### Brief
Work through the entries below line by line and give the number of lines with the string "large", nothing else.

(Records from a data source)
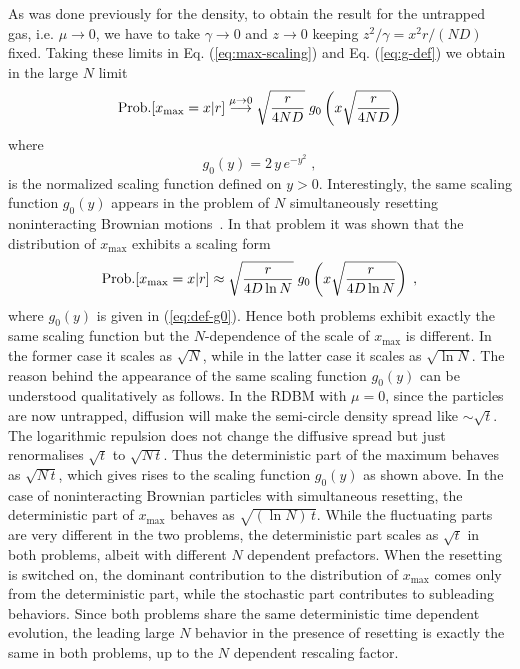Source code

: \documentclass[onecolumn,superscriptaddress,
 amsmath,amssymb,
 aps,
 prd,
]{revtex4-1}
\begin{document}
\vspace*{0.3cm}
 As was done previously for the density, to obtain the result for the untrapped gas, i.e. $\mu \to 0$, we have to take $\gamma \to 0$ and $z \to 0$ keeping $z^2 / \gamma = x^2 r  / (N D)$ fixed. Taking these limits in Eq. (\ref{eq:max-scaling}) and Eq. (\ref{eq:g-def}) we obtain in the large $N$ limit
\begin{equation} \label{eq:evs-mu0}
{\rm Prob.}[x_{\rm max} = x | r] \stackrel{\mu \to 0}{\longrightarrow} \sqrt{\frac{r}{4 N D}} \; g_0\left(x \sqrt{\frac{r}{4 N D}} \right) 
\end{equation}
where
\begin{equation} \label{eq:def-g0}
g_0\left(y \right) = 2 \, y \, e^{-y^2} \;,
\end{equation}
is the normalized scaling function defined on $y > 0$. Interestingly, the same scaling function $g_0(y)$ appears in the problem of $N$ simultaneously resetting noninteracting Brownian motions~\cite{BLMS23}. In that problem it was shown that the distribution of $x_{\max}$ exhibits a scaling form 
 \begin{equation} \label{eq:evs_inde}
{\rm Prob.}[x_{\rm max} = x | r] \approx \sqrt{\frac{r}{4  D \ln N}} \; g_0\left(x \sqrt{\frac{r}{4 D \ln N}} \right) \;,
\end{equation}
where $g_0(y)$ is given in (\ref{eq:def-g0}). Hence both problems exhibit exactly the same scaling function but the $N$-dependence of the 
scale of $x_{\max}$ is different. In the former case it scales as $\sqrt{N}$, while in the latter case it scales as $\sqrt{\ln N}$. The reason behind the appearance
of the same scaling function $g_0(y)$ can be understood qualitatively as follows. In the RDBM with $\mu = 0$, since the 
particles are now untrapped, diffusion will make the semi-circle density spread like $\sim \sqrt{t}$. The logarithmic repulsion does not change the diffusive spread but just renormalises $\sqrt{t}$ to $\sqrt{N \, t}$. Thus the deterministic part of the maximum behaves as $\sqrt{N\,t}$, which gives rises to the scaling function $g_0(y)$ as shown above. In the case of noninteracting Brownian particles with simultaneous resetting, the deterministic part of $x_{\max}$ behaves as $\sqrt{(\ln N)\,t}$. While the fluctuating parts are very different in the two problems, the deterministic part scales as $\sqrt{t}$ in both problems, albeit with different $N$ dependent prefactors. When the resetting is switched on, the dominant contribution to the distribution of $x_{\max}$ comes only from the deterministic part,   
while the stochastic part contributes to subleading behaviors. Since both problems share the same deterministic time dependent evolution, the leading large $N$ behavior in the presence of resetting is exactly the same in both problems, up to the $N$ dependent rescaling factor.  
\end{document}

### Written solution
2